# Living costs chandiagrh



## kirkw (Jul 23, 2011)

Dear all

In wish to move to Chandigarh . I will rent. How much do I Ned weekly to live comftable like local

Thank

Kirk


----------



## lucky_13 (Jul 28, 2011)

*Cost of Livong in Chandigarh*



kirkw said:


> Dear all
> 
> In wish to move to Chandigarh . I will rent. How much do I Ned weekly to live comftable like local
> 
> ...



Hi,

Cost of Living in Chandigarh depends upon your lifestyle and what you want. After living in Chandigarh in Rented accommodation for last 4 years, i can give few examples 

1.) If you are single and can share accommodation you can live INR 5000-8000 per month with all basic neccesaties TV, AC.

2.) In main sectors of Chandigarh rent is very High for 2 bedreoom on first floor varies b/w 12000-15000.

3.) If you need Independent apartment in socities like sectors of 48,49,50,51 you can get around 15000-18000 very good condition.

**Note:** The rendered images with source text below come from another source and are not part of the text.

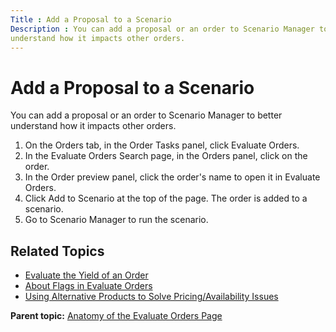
 ```yaml
---
Title : Add a Proposal to a Scenario
Description : You can add a proposal or an order to Scenario Manager to better
understand how it impacts other orders.
---
```



# Add a Proposal to a Scenario



You can add a proposal or an order to Scenario Manager to better
understand how it impacts other orders.

1.  On the Orders tab, in the Order
    Tasks panel, click Evaluate
    Orders.
2.  In the Evaluate Orders Search page, in the Orders panel, click on
    the order.
3.  In the Order preview panel, click the order's name to open it
    in Evaluate Orders.
4.  Click Add to Scenario at the top
    of the page. The order is added to a scenario.
5.  Go to Scenario Manager to run the scenario.



## Related Topics

- <a href="evaluate-the-yield-of-an-order.html" class="xref">Evaluate the
  Yield of an Order</a>
- <a href="about-flags-in-evaluate-orders.html" class="xref">About Flags
  in Evaluate Orders</a>
- <a
  href="using-alternative-products-to-solve-pricing-availability-issues.html"
  class="xref">Using Alternative Products to Solve Pricing/Availability
  Issues</a>  
    





<div class="familylinks">

<div class="parentlink">

**Parent topic:**
<a href="../topics/anatomy-of-the-evaluate-orders-page.html"
class="link">Anatomy of the Evaluate Orders Page</a>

Let me know if you need more information, 

Wlcm to chandigarh


----------



## kirkw (Jul 23, 2011)

Thanks is that monthly cost and western style new building with aicon etc

Cheers


----------



## gurkirat1425 (Sep 12, 2011)

chandigarh is d best place to live, even when compared to places like canada n australia... i cn probably say dis, cuz i hv spent a quality time at d trio...


----------



## baltej (Sep 18, 2011)

As the living costs are very low in INDIA, most of the costs are quoted in monthly rates. I t is really economic to have quality studies in CHANDIGARH.
Cheers


----------